African Americans overwhelmingly support keeping abortion legal, ensuring access to affordable contraceptives and teaching comprehensive sex education. Strong majorities also believe that publicly funded contraception should be available to those who need it and that abortion should be available from health care providers in their communities. The attitudes are broadly shared across age, gender, education, income, ideology and religion.
These are some of the findings of a new poll of African Americans on reproductive health issues by Belden Russonello Strategists (BRS) sponsored by a Reproductive Justice Communications Strategies group that includes Black Women for Wellness, Black Women’s Health Imperative, New Voices Pittsburgh, SisterLove, Inc., SPARK Reproductive Justice and individual Reproductive Justice activists, in partnership with Communications Consortium Media Center.
African Americans view contraception, screenings and treatment for cervical and breast cancers, care for pregnant women, and screenings and treatment for sexually transmitted disease, including HIV as part of a woman’s basic health care.

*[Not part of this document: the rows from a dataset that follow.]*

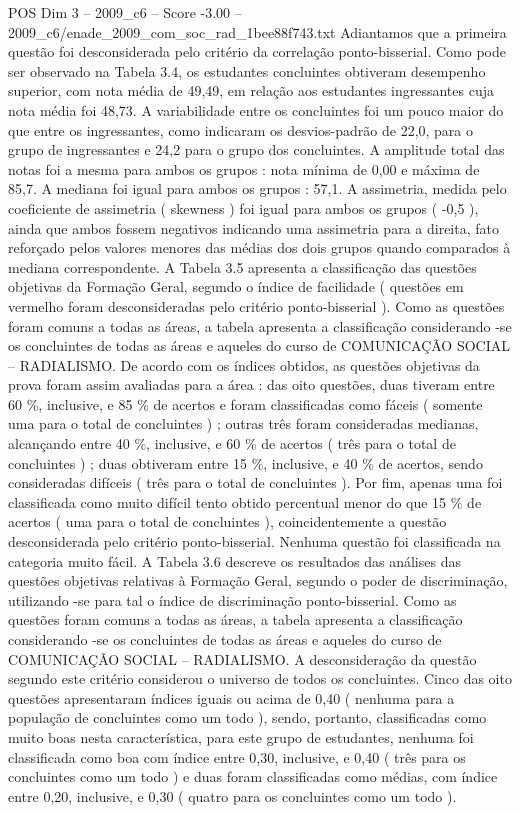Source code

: \begin{textsample}{POS Dim 3 – 2009\_c6 – Score -3.00 – 2009\_c6/enade\_2009\_com\_soc\_rad\_1bee88f743.txt}
Adiantamos que a primeira questão foi desconsiderada pelo critério da correlação ponto-bisserial.
Como pode ser observado na Tabela 3.4, os estudantes concluintes obtiveram desempenho superior, com nota média de 49,49, em relação aos estudantes ingressantes cuja nota média foi 48,73.
A variabilidade entre os concluintes foi um pouco maior do que entre os ingressantes, como indicaram os desvios-padrão de 22,0, para o grupo de ingressantes e 24,2 para o grupo dos concluintes.
A amplitude total das notas foi a mesma para ambos os grupos : nota mínima de 0,00 e máxima de 85,7.
A mediana foi igual para ambos os grupos : 57,1.
A assimetria, medida pelo coeficiente de assimetria ( skewness ) foi igual para ambos os grupos ( -0,5 ), ainda que ambos fossem negativos indicando uma assimetria para a direita, fato reforçado pelos valores menores das médias dos dois grupos quando comparados à mediana correspondente.
A Tabela 3.5 apresenta a classificação das questões objetivas da Formação Geral, segundo o índice de facilidade ( questões em vermelho foram desconsideradas pelo critério ponto-bisserial ).
Como as questões foram comuns a todas as áreas, a tabela apresenta a classificação considerando -se os concluintes de todas as áreas e aqueles do curso de COMUNICAÇÃO SOCIAL – RADIALISMO.
De acordo com os índices obtidos, as questões objetivas da prova foram assim avaliadas para a área : das oito questões, duas tiveram entre 60 \%, inclusive, e 85 \% de acertos e foram classificadas como fáceis ( somente uma para o total de concluintes ) ; outras três foram consideradas medianas, alcançando entre 40 \%, inclusive, e 60 \% de acertos ( três para o total de concluintes ) ; duas obtiveram entre 15 \%, inclusive, e 40 \% de acertos, sendo consideradas difíceis ( três para o total de concluintes ).
Por fim, apenas uma foi classificada como muito difícil tento obtido percentual menor do que 15 \% de acertos ( uma para o total de concluintes ), coincidentemente a questão desconsiderada pelo critério ponto-bisserial.
Nenhuma questão foi classificada na categoria muito fácil.
A Tabela 3.6 descreve os resultados das análises das questões objetivas relativas à Formação Geral, segundo o poder de discriminação, utilizando -se para tal o índice de discriminação ponto-bisserial.
Como as questões foram comuns a todas as áreas, a tabela apresenta a classificação considerando -se os concluintes de todas as áreas e aqueles do curso de COMUNICAÇÃO SOCIAL – RADIALISMO.
A desconsideração da questão segundo este critério considerou o universo de todos os concluintes.
Cinco das oito questões apresentaram índices iguais ou acima de 0,40 ( nenhuma para a população de concluintes como um todo ), sendo, portanto, classificadas como muito boas nesta característica, para este grupo de estudantes, nenhuma foi classificada como boa com índice entre 0,30, inclusive, e 0,40 ( três para os concluintes como um todo ) e duas foram classificadas como médias, com índice entre 0,20, inclusive, e 0,30 ( quatro para os concluintes como um todo ).

\end{textsample}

- Screenings and treatment for cervical and breast cancers (94%);
- Care for pregnant women (94%);
- Screenings and treatment for sexually transmitted diseases and HIV-AIDS (91%); and
- Contraception, such as birth control pills, diaphragms, IUDs, and Depo-Provera shots (86%).
African Americans say abortion should remain legal.

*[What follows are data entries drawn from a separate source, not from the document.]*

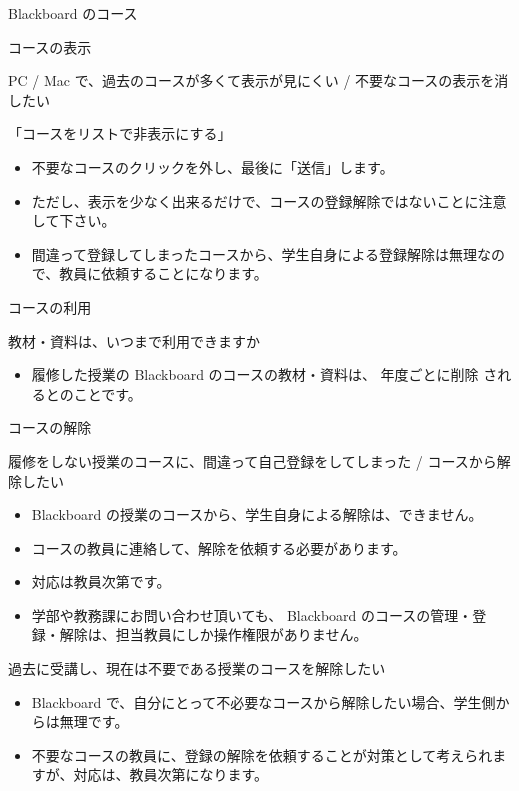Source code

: \documentclass[a4j,10pt]{jsarticle}
\def\lthtmlcheckvsize{\ifdim\ht\sizebox<\vsize 
  \ifdim\wd\sizebox<\hsize\expandafter\hfill\fi \expandafter\vfill
  \else\expandafter\vss\fi}%
\begin{document}
{\begin{frame}[label={sec:org4d8bc57},fragile]{Blackboard のコース}
\begin{block}{コースの表示}
\begin{block}{PC / Mac で、過去のコースが多くて表示が見にくい / 不要なコースの表示を消したい}
\begin{block}{「コースをリストで非表示にする」}
\begin{itemize}
\item 不要なコースのクリックを外し、最後に「送信」します。
\item ただし、表示を少なく出来るだけで、コースの登録解除ではないことに注意して下さい。
\item 間違って登録してしまったコースから、学生自身による登録解除は無理なので、教員に依頼することになります。
\end{itemize}
\end{block}
\end{block}
\end{block}
\par
\begin{block}{コースの利用}
\begin{block}{教材・資料は、いつまで利用できますか}
\begin{itemize}
\item 履修した授業の Blackboard のコースの教材・資料は、 \alert{年度ごとに削除} されるとのことです。
\end{itemize}
\end{block}
\end{block}
\par
\begin{block}{コースの解除}
\begin{block}{履修をしない授業のコースに、間違って自己登録をしてしまった / コースから解除したい}
\begin{itemize}
\item Blackboard の授業のコースから、学生自身による解除は、できません。
\item コースの教員に連絡して、解除を依頼する必要があります。
\item 対応は教員次第です。
\item 学部や教務課にお問い合わせ頂いても、 Blackboard のコースの管理・登録・解除は、担当教員にしか操作権限がありません。
\end{itemize}
\end{block}
\par
\begin{block}{過去に受講し、現在は不要である授業のコースを解除したい}
\begin{itemize}
\item Blackboard で、自分にとって不必要なコースから解除したい場合、学生側からは無理です。
\item 不要なコースの教員に、登録の解除を依頼することが対策として考えられますが、対応は、教員次第になります。
\end{itemize}
\end{block}
\end{block}
\end{frame}%
\lthtmlfigureZ
\lthtmlcheckvsize\clearpage}
\end{document}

- 80% agree when asked, “regardless of how I personally fee about abortion, I believe it should remain legal and women should be able to get safe abortions.
- 71% say that ‘at least some health care professionals in my community should provide legal abortions.”
African Americans say we should trust women to make the right decisions about themselves.
- 89% agree “every person’s case is different and very private and personal, so we should leave decisions about abortions up to the individual woman.” 76% agreed strongly with this statement.
African Americans (94%) support making publicly funded contraception available for low-income people who want it, including 79% who agree strongly.
- This view is shared by 95% of liberals and moderates, 91% of self-identified conservatives, and 92% of those who attend religious services weekly or more.
African Americans overwhelmingly support comprehensive sex education.
- Over 90% believe that sex education should contain information about preventing HIV/AIDS, preventing unintended pregnancy by using birth control, abstinence from sex, and preventing domestic and sexual abuse.
- 73% agree that “teen sexual development is a normal part of growing up and the best approach is to ensure that young people have all the information and education about sex and contraception that they need.”
African Americans are willing to take their own teens to get birth control.
- Eighty-nine percent say if they had teenage children, they would “take them to get birth control if they needed it, including sixty-five percent who say they definitely would, and another 23% who say they probably would.
- Sixty-five percent of conservatives and 59% of those who attend religious services weekly or more also said they definitely would take their own teenager to get birth control.